Denn nur wer zwischen den Zeilen liest, sieht die Wahrheit. Nur wer auf Zwischentöne achtet, hört alles. Der Transit ist eine Intervention, die unsere Sichtweise auf gesellschaftliche Phänomene verändert. Wir stellen uns selbst infrage und geben also für einen Moment die Sicherheit auf, in der wir uns wähnten. Die Selbstgewissheit auch. In solchen Momenten könnte es am ehesten möglich sein, sich von einschlägigen Praktiken zu verabschieden und vorhandene Machtstrukturen infrage zu stellen: Wollen wir so leben, wie wir gelebt haben?
Man könnte sagen, wir befinden uns in einer Phase, in der Bruchkanten sichtbar werden. Sie mit gesteigerter Aufmerksamkeit zu betrachten, könnte sich lohnen. Sinn ergibt sich nämlich nur, wenn man die Lücken mitliest. In ihnen tun sich Wahrheit und Erkenntnis auf.

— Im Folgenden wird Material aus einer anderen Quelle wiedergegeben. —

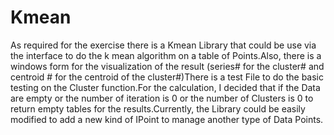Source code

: # Kmean

As required for the exercise there is a Kmean Library that could be use via the interface to do the k mean algorithm on a table of Points.Also, there is a windows form for the visualization of the result (series# for the cluster# and centroid # for the centroid of the cluster#)There is a test File to do the basic testing on the Cluster function.For the calculation, I decided that if the Data are empty or the number of iteration is 0 or the number of Clusters is 0 to return empty tables for the results.Currently, the Library could be easily modified to add a new kind of IPoint to manage another type of Data Points.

„Wir haben lesen gelernt in dieser Pandemie“, schreibt denn auch Carolin Emcke. „Wie sich Zusammenhänge denken und Folgewirkungen modellieren lassen, wie sich einmal verlorene Zeit nicht mehr einholen lässt, wie tödlich und unverzeihlich Wunschdenken sein kann, das werden wir nie wieder vergessen. Wir werden es brauchen für die andere Krise.“
Die Herausforderung besteht darin, den Weg zu finden, wie man in die Zukunft überführt, was jetzt als dringlich erscheint. Menschlichkeit könnte ein guter Kompass sein.